The bank’s policy is primarily based on compliance with anti-money laundering laws and regulations on its activities and applies the best local and international standards in the field of combating various financial crimes.
Compliance is a comprehensive and multi-faceted responsibility, and falls on all parties in banks, starting with the board of directors and senior management and ending with all employees, each according to his powers and assigned tasks.
The bank’s policies primarily define clear procedures related to applying best practices to identify, determine and verify the identity of customers, and to identify the nature of the activities practiced by the customer and the sources of his funds, in addition to conducting continuous monitoring of customer transactions and activities through follow-up, monitoring and reporting suspicious cases to the competent regulatory authorities for combating money laundering and terrorist financing.

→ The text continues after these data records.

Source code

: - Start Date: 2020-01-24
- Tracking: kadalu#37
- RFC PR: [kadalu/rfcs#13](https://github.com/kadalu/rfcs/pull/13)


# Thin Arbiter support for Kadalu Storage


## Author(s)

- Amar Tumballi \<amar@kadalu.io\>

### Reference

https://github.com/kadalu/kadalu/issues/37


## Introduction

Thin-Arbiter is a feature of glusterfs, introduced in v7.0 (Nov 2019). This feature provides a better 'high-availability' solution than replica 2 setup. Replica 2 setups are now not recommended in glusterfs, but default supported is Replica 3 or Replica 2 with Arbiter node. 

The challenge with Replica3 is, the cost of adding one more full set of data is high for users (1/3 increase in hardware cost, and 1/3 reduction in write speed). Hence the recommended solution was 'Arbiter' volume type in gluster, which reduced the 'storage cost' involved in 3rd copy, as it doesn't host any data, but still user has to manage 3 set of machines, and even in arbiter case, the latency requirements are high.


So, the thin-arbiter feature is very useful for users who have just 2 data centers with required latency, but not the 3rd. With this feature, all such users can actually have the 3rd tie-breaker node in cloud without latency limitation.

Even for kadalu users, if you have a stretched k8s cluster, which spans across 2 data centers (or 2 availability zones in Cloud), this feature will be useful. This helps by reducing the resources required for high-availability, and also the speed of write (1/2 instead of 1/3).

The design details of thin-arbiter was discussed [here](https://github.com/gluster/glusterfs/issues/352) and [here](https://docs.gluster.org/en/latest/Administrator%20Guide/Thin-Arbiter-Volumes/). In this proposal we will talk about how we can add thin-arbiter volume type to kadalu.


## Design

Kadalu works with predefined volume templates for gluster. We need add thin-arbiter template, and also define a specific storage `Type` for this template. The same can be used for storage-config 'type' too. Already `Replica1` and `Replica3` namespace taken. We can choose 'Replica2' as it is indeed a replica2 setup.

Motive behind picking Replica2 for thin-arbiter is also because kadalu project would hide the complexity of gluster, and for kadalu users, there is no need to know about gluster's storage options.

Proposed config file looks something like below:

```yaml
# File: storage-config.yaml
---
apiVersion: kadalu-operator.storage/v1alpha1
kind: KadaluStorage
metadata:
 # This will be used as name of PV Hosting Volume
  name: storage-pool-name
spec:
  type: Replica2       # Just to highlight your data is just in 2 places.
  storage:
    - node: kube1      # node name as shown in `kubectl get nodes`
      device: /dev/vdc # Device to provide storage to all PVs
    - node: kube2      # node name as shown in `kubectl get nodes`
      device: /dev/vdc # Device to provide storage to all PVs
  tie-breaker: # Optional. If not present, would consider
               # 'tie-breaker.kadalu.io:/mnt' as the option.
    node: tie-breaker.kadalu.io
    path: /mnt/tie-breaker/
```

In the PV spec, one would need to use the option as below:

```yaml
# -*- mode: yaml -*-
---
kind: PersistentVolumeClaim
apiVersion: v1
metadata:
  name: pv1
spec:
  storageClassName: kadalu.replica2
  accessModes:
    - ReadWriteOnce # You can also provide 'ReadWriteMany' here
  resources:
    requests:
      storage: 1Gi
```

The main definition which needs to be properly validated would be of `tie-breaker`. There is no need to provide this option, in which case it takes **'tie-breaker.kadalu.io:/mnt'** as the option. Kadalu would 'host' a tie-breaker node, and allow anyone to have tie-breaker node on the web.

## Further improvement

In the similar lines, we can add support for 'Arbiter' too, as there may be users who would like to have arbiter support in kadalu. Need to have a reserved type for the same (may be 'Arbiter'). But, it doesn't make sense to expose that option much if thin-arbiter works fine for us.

To achieve the above, Shumul Bank established a special department for the Compliance Unit pursuant to the Board of Directors’ decision dated 1/January/2023 AD, which enjoys complete independence and special responsibilities to implement policies and procedures related to compliance requirements, combating money laundering and combating the financing of terrorism, to ensure compliance with laws, regulations, codes of conduct and standards of sound practices, identify, assess and monitor non-compliance risks, provide advice and guidance to address them and submit the necessary reports regarding compliance to the Board of Directors and senior management.

To enhance the efficiency of the Bank’s program to combat money laundering and terrorist financing, the Bank provides the necessary and continuous training for its employees in a manner that is consistent with the nature of their job duties and enhances their ability to carry out their responsibilities towards implementing the Bank’s policies and procedures to combat money laundering and terrorist financing.
Therefore, the Board of Directors of Shumul Bank decided to approve the Compliance Guidelines Manual based on a set of laws and instructions related to combating money laundering and terrorist financing in accordance with Law No. (1) of 2010 and its amendments issued by Law No. 17 of 2013, which stipulates that all financial institutions operating in the Republic of Yemen must have procedures and rules based on the principle of Know Your Customer and combating money laundering and terrorist financing, as well as adherence to the instructions and regulatory controls issued by the Central Bank of Yemen No. (1) of 2012 and the periodic circular on the basic indicators of suspicion of money laundering and terrorist financing No. (2) of 2012, and to confirm Shumul Bank’s commitment to these laws, the bank has established policies and procedures to combat money laundering activities, and monitor the implementation of the aforementioned policies and procedures. These policies cover the work procedures of all the bank’s various units and branches. Based on Shumul Bank’s commitment to the laws and instructions of Know Your Customer and Anti-Money Laundering and Combating the Financing of Terrorism requirements, Shumul Bank is keen to promote the values ​​of transparency and integrity in all its activities. To this end, the Bank’s Board of Directors has issued the “Anti-Money Laundering and Combating the Financing of Terrorism Policy Guide”, which includes a set of instructions that are consistent with the regulations of the Central Bank of Yemen and the recommendations of the Financial Action Task Force, and various relevant international recommendations. It contains the following:

  • Exercising due diligence to identify, recognize and verify the identity of the customer.
  • Establishing a risk-based system to identify and monitor suspicious transactions.
  • Establishing internal and external reporting procedures for suspicious transactions.
  • Training employees to identify suspicious transactions and reporting mechanisms.
  • Training employees on their legal obligations and responsibilities in this area.
  • Establishing record-keeping procedures, including proving the identity of the customer and his transactions.
  • Appointing a compliance officer to monitor the extent of compliance with the implementation of these policies.
  • Updating procedures in accordance with local and international instructions in this regard.